I am very intrigued by the results and its many possible implications. First of all, grey matter loss can contribute to a number of symptoms; pretty much if you can name them, you can blame them on grey matter loss, most especially the cognitive dysfunction and memory loss that I seem to have at a stellar level. My MRI from 2.5 years ago was clear, but who knows now?
This could also indicate that fibromyalgia and myalgic encephalomyelitis are two separate illnesses, as grey matter volume seems only to decrease in some ME/CFS patients and not others and perhaps only after a certain duration or length of severity, from what I’ve read, though admittedly I’m not expert and I’ve certainly not read every study out there.
I do wish those who had reduced grey matter in such studies had been tested for fibromyalgia. Based on the recent microglia discoveries through PET observations made by Fukuda, the primary enemy in ME/CFS seems largely to be brain inflammation (or perhaps whatever is causing that inflammation). I myself have seen a significant decrease in symptoms by controlling that inflammation with curcumin, though there’s certainly still room for improvement.

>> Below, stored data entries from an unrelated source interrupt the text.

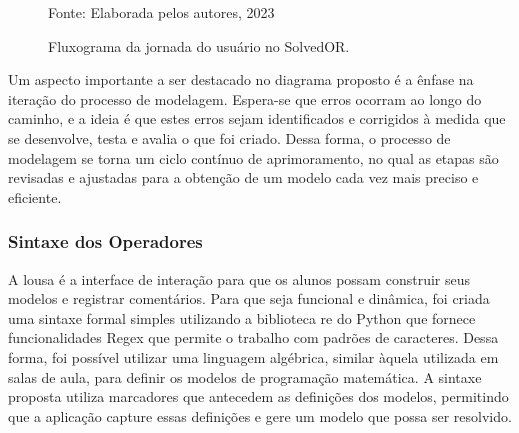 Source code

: \documentclass{article}
\providecommand{\fonte}[1]{\par{\footnotesize #1}}
\begin{document}
\begin{figure}[H]
\centering
    \caption{Fluxograma da jornada do usuário no SolvedOR.}
    \fonte{Fonte: Elaborada pelos autores, 2023}
    \label{fig:fluxograma}
\end{figure}

Um aspecto importante a ser destacado no diagrama proposto é a ênfase na iteração do processo de modelagem. Espera-se que erros ocorram ao longo do caminho, e a ideia é que estes erros sejam identificados e corrigidos à medida que se desenvolve, testa e avalia o que foi criado. Dessa forma, o processo de modelagem se torna um ciclo contínuo de aprimoramento, no qual as etapas são revisadas e ajustadas para a obtenção de um modelo cada vez mais preciso e eficiente.

\subsubsection{Sintaxe dos Operadores}
A lousa é a interface de interação para que os alunos possam construir seus modelos e registrar comentários. Para que seja funcional e dinâmica, foi criada uma sintaxe formal simples utilizando a biblioteca re do Python que fornece funcionalidades Regex que permite o trabalho com padrões de caracteres. Dessa forma, foi possível utilizar uma linguagem algébrica, similar àquela utilizada em salas de aula, para definir os modelos de programação matemática. A sintaxe proposta utiliza marcadores que antecedem as definições dos modelos, permitindo que a aplicação capture essas definições e gere um modelo que possa ser resolvido.
\end{document}

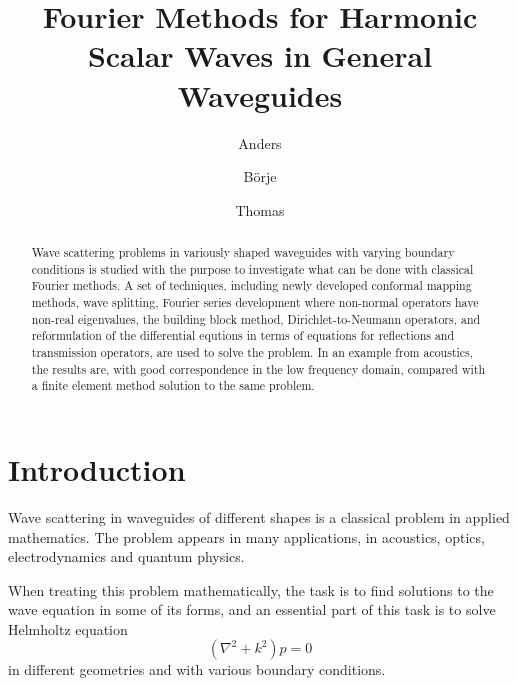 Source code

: \documentclass[numreferences]{kluwer}
\begin{document}
\begin{opening}
  \title{Fourier Methods for Harmonic Scalar Waves in General
    Waveguides}

  \author{Anders
    }
   \author{B\"orje
    }
   \author{Thomas
    } 
  \begin{abstract}
    Wave scattering problems in variously shaped waveguides with
    varying boundary conditions is studied with the purpose to
    investigate what can be done with classical Fourier methods. A set
    of techniques, including newly developed conformal mapping
    methods, wave splitting, Fourier series development where
    non-normal operators have non-real eigenvalues, the building block
    method, Dirichlet-to-Neumann operators, and reformulation of the
    differential equtions in terms of equations for reflections and
    transmission operators, are used to solve the problem. In an
    example from acoustics, the results are, with good correspondence
    in the low frequency domain, compared with a finite element method
    solution to the same problem.
  \end{abstract}
\end{opening}

\section{Introduction}
\label{sec:intro}

Wave scattering in waveguides of different shapes is a classical
problem in applied mathematics. The problem appears in many
applications, in acoustics, optics, electrodynamics and quantum
physics.

When treating this problem mathematically, the task is to find
solutions to the wave equation in some of its forms, and an essential
part of this task is to solve Helmholtz equation
\begin{equation}
  \label{eq:Helmholtz1}
  (\nabla^2+k^2)p=0
\end{equation}
in different geometries and with various boundary conditions.
\end{document}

Finally, this grey matter shrinkage should also be of great concern because of the connection between it and Alzheimer’s disease. We should be asking ourselves and most certainly asking the powers that be why there haven’t been more questions raised about the similarities between these two diseases.
Since there are a number of patients like myself who are eventually diagnosed with both illnesses based on distinct and separate criteria, one must wonder if the effects of one might possibly “kick off” the other, or if perhaps there is something in the patient’s genetics, environment (viral, chemical or otherwise) that creates the perfect conditions for development of both of these neurological diseases. My mother and my former partner were both diagnosed with fibromyalgia as well as myself. Can it really just be a coincidence?
So many questions. So few answers. I’d be scratching my head, but it’s throbbing too much after all this thinking and writing!